*MATERIAL SHOWN*:
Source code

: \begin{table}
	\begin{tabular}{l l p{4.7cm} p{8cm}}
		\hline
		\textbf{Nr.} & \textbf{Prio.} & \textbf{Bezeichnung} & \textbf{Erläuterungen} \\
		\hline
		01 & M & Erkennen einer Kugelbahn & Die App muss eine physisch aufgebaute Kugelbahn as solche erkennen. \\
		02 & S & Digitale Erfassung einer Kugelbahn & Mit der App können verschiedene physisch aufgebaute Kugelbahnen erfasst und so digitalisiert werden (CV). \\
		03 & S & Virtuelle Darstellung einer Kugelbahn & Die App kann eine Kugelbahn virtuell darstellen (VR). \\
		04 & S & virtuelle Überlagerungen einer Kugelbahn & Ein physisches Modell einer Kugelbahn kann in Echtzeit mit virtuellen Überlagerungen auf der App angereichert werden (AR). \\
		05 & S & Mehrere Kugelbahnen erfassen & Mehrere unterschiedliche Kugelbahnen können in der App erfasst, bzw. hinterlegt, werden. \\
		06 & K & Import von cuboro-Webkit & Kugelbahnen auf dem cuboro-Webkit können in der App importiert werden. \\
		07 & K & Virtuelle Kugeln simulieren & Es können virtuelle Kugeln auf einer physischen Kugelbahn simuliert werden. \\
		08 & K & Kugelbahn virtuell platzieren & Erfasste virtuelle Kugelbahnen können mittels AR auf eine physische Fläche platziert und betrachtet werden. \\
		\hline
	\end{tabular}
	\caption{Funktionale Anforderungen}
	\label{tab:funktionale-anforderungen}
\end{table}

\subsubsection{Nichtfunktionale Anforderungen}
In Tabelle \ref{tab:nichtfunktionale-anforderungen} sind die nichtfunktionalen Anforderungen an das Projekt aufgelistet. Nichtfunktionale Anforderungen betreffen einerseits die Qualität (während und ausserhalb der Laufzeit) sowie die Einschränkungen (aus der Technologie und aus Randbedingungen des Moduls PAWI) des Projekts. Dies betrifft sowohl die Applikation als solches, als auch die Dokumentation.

*EXERCISE BRIEF*: Reproduce each line from the records that contains the word "aufgebaute".

*ANSWER SECTION*:
		01 & M & Erkennen einer Kugelbahn & Die App muss eine physisch aufgebaute Kugelbahn as solche erkennen. \\
		02 & S & Digitale Erfassung einer Kugelbahn & Mit der App können verschiedene physisch aufgebaute Kugelbahnen erfasst und so digitalisiert werden (CV). \\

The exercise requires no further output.